Set down the data below once more, precisely as it reads.
--- Data shown Enclosed Below ---
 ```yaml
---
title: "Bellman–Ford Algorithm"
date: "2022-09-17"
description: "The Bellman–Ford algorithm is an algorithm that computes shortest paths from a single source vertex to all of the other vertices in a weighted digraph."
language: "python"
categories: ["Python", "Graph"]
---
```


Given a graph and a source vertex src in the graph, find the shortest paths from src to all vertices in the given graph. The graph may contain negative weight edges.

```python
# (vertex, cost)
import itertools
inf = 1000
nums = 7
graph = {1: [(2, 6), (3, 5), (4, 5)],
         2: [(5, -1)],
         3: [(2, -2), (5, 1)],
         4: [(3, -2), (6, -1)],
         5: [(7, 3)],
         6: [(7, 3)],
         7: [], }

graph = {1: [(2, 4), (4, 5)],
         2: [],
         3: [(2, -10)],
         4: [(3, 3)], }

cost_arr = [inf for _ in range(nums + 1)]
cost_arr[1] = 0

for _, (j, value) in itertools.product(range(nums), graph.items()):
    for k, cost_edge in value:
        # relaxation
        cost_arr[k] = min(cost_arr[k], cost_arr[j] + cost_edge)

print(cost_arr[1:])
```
--- End of Enclosed Data shown ---
● Exercise result
 ```yaml
---
title: "Bellman–Ford Algorithm"
date: "2022-09-17"
description: "The Bellman–Ford algorithm is an algorithm that computes shortest paths from a single source vertex to all of the other vertices in a weighted digraph."
language: "python"
categories: ["Python", "Graph"]
---
```


Given a graph and a source vertex src in the graph, find the shortest paths from src to all vertices in the given graph. The graph may contain negative weight edges.

```python
# (vertex, cost)
import itertools
inf = 1000
nums = 7
graph = {1: [(2, 6), (3, 5), (4, 5)],
         2: [(5, -1)],
         3: [(2, -2), (5, 1)],
         4: [(3, -2), (6, -1)],
         5: [(7, 3)],
         6: [(7, 3)],
         7: [], }

graph = {1: [(2, 4), (4, 5)],
         2: [],
         3: [(2, -10)],
         4: [(3, 3)], }

cost_arr = [inf for _ in range(nums + 1)]
cost_arr[1] = 0

for _, (j, value) in itertools.product(range(nums), graph.items()):
    for k, cost_edge in value:
        # relaxation
        cost_arr[k] = min(cost_arr[k], cost_arr[j] + cost_edge)

print(cost_arr[1:])
```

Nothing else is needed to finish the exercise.